Print nothing but the lines below starting at the line that holds "WinSCP Help: https://documentation.its.umich.edu/node/349" and ending at the line that holds "1. Point at", including both, each exactly as written.

──────────────────────────────

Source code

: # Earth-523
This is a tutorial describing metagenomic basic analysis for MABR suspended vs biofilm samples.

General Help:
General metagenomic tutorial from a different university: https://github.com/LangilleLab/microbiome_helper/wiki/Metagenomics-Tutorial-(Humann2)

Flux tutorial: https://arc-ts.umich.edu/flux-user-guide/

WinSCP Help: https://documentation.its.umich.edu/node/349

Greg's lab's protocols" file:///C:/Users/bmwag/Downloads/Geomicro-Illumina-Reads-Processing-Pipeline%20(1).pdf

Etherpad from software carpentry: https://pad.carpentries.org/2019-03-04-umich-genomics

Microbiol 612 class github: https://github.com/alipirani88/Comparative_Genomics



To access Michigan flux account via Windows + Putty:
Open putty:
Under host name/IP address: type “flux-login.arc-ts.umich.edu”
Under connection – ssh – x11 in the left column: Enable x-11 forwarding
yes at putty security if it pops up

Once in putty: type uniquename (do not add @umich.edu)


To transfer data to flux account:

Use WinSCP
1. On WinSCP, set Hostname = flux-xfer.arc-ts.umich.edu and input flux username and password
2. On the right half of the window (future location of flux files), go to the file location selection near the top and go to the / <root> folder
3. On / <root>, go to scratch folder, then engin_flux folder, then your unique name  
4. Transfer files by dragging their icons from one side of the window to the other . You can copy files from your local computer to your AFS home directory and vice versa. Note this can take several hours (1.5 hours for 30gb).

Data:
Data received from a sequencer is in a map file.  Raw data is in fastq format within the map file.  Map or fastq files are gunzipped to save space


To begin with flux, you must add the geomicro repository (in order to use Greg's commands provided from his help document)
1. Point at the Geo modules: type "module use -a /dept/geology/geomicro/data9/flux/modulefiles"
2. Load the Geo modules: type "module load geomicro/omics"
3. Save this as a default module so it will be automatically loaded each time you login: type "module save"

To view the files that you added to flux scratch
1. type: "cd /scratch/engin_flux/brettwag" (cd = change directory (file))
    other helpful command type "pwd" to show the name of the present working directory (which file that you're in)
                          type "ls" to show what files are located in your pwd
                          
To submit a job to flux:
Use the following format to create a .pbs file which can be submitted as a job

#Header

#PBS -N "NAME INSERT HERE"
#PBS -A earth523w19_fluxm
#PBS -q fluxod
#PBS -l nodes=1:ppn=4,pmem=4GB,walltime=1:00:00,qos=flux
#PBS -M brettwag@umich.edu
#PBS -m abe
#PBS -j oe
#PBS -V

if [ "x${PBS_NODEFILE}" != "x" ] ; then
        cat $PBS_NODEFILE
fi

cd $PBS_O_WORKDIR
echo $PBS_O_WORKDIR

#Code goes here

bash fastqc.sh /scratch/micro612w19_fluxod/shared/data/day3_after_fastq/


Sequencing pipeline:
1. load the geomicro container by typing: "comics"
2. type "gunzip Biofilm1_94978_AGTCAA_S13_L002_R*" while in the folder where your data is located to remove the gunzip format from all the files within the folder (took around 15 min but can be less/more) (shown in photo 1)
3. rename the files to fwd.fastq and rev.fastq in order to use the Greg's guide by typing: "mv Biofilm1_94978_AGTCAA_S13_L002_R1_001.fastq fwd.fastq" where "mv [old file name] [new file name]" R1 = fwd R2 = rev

──────────────────────────────

Response:
WinSCP Help: https://documentation.its.umich.edu/node/349

Greg's lab's protocols" file:///C:/Users/bmwag/Downloads/Geomicro-Illumina-Reads-Processing-Pipeline%20(1).pdf

Etherpad from software carpentry: https://pad.carpentries.org/2019-03-04-umich-genomics

Microbiol 612 class github: https://github.com/alipirani88/Comparative_Genomics



To access Michigan flux account via Windows + Putty:
Open putty:
Under host name/IP address: type “flux-login.arc-ts.umich.edu”
Under connection – ssh – x11 in the left column: Enable x-11 forwarding
yes at putty security if it pops up

Once in putty: type uniquename (do not add @umich.edu)


To transfer data to flux account:

Use WinSCP
1. On WinSCP, set Hostname = flux-xfer.arc-ts.umich.edu and input flux username and password
2. On the right half of the window (future location of flux files), go to the file location selection near the top and go to the / <root> folder
3. On / <root>, go to scratch folder, then engin_flux folder, then your unique name  
4. Transfer files by dragging their icons from one side of the window to the other . You can copy files from your local computer to your AFS home directory and vice versa. Note this can take several hours (1.5 hours for 30gb).

Data:
Data received from a sequencer is in a map file.  Raw data is in fastq format within the map file.  Map or fastq files are gunzipped to save space


To begin with flux, you must add the geomicro repository (in order to use Greg's commands provided from his help document)
1. Point at the Geo modules: type "module use -a /dept/geology/geomicro/data9/flux/modulefiles"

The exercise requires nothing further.